------ Dataset excerpts ------

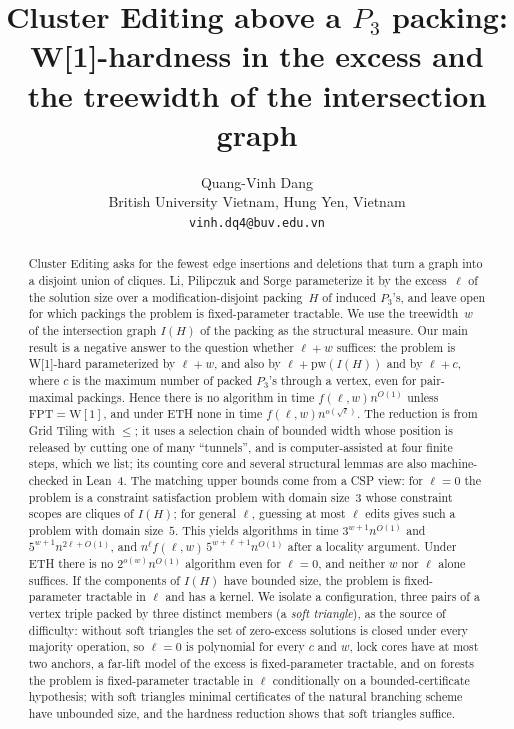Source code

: \documentclass[11pt]{article}
\title{Cluster Editing above a $P_3$ packing:\\ W[1]-hardness in the excess and the treewidth of the intersection graph}
\author{Quang-Vinh Dang\\ British University Vietnam, Hung Yen, Vietnam\\ \texttt{vinh.dq4@buv.edu.vn}}
\date{}
\theoremstyle{definition}
\theoremstyle{remark}
\begin{document}
\maketitle
\begin{abstract}
Cluster Editing asks for the fewest edge insertions and deletions that turn a graph into a disjoint union of cliques.
Li, Pilipczuk and Sorge parameterize it by the excess~$\ell$ of the solution size over a modification-disjoint packing~$H$ of induced $P_3$'s, and leave open for which packings the problem is fixed-parameter tractable.
We use the treewidth~$w$ of the intersection graph $I(H)$ of the packing as the structural measure.
Our main result is a negative answer to the question whether $\ell+w$ suffices: the problem is W[1]-hard parameterized by $\ell+w$, and also by $\ell+\mathrm{pw}(I(H))$ and by $\ell+c$, where $c$ is the maximum number of packed $P_3$'s through a vertex, even for pair-maximal packings. Hence there is no algorithm in time $f(\ell,w)n^{O(1)}$ unless $\mathrm{FPT}=\mathrm{W[1]}$, and under ETH none in time $f(\ell,w)n^{o(\sqrt\ell)}$.
The reduction is from Grid Tiling with $\le$; it uses a selection chain of bounded width whose position is released by cutting one of many ``tunnels'', and is computer-assisted at four finite steps, which we list; its counting core and several structural lemmas are also machine-checked in Lean~4.
The matching upper bounds come from a CSP view: for $\ell=0$ the problem is a constraint satisfaction problem with domain size~$3$ whose constraint scopes are cliques of $I(H)$; for general $\ell$, guessing at most $\ell$ edits gives such a problem with domain size~$5$.
This yields algorithms in time $3^{w+1}n^{O(1)}$ and $5^{w+1}n^{2\ell+O(1)}$, and $n^{\ell}f(\ell,w)\,5^{w+\ell+1}n^{O(1)}$ after a locality argument.
Under ETH there is no $2^{o(w)}n^{O(1)}$ algorithm even for $\ell=0$, and neither $w$ nor $\ell$ alone suffices.
If the components of $I(H)$ have bounded size, the problem is fixed-parameter tractable in $\ell$ and has a kernel.
We isolate a configuration, three pairs of a vertex triple packed by three distinct members (a \emph{soft triangle}), as the source of difficulty: without soft triangles the set of zero-excess solutions is closed under every majority operation, so $\ell=0$ is polynomial for every $c$ and $w$, lock cores have at most two anchors, a far-lift model of the excess is fixed-parameter tractable, and on forests the problem is fixed-parameter tractable in $\ell$ conditionally on a bounded-certificate hypothesis; with soft triangles minimal certificates of the natural branching scheme have unbounded size, and the hardness reduction shows that soft triangles suffice.

\end{abstract}
\end{document}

------

Could you write the entries out again exactly, without their pictures?

▸ **Answer below**
Source code

: \documentclass[11pt]{article}
\title{Cluster Editing above a $P_3$ packing:\\ W[1]-hardness in the excess and the treewidth of the intersection graph}
\author{Quang-Vinh Dang\\ British University Vietnam, Hung Yen, Vietnam\\ \texttt{vinh.dq4@buv.edu.vn}}
\date{}
\theoremstyle{definition}
\theoremstyle{remark}
\begin{document}
\maketitle
\begin{abstract}
Cluster Editing asks for the fewest edge insertions and deletions that turn a graph into a disjoint union of cliques.
Li, Pilipczuk and Sorge parameterize it by the excess~$\ell$ of the solution size over a modification-disjoint packing~$H$ of induced $P_3$'s, and leave open for which packings the problem is fixed-parameter tractable.
We use the treewidth~$w$ of the intersection graph $I(H)$ of the packing as the structural measure.
Our main result is a negative answer to the question whether $\ell+w$ suffices: the problem is W[1]-hard parameterized by $\ell+w$, and also by $\ell+\mathrm{pw}(I(H))$ and by $\ell+c$, where $c$ is the maximum number of packed $P_3$'s through a vertex, even for pair-maximal packings. Hence there is no algorithm in time $f(\ell,w)n^{O(1)}$ unless $\mathrm{FPT}=\mathrm{W[1]}$, and under ETH none in time $f(\ell,w)n^{o(\sqrt\ell)}$.
The reduction is from Grid Tiling with $\le$; it uses a selection chain of bounded width whose position is released by cutting one of many ``tunnels'', and is computer-assisted at four finite steps, which we list; its counting core and several structural lemmas are also machine-checked in Lean~4.
The matching upper bounds come from a CSP view: for $\ell=0$ the problem is a constraint satisfaction problem with domain size~$3$ whose constraint scopes are cliques of $I(H)$; for general $\ell$, guessing at most $\ell$ edits gives such a problem with domain size~$5$.
This yields algorithms in time $3^{w+1}n^{O(1)}$ and $5^{w+1}n^{2\ell+O(1)}$, and $n^{\ell}f(\ell,w)\,5^{w+\ell+1}n^{O(1)}$ after a locality argument.
Under ETH there is no $2^{o(w)}n^{O(1)}$ algorithm even for $\ell=0$, and neither $w$ nor $\ell$ alone suffices.
If the components of $I(H)$ have bounded size, the problem is fixed-parameter tractable in $\ell$ and has a kernel.
We isolate a configuration, three pairs of a vertex triple packed by three distinct members (a \emph{soft triangle}), as the source of difficulty: without soft triangles the set of zero-excess solutions is closed under every majority operation, so $\ell=0$ is polynomial for every $c$ and $w$, lock cores have at most two anchors, a far-lift model of the excess is fixed-parameter tractable, and on forests the problem is fixed-parameter tractable in $\ell$ conditionally on a bounded-certificate hypothesis; with soft triangles minimal certificates of the natural branching scheme have unbounded size, and the hardness reduction shows that soft triangles suffice.

\end{abstract}
\end{document}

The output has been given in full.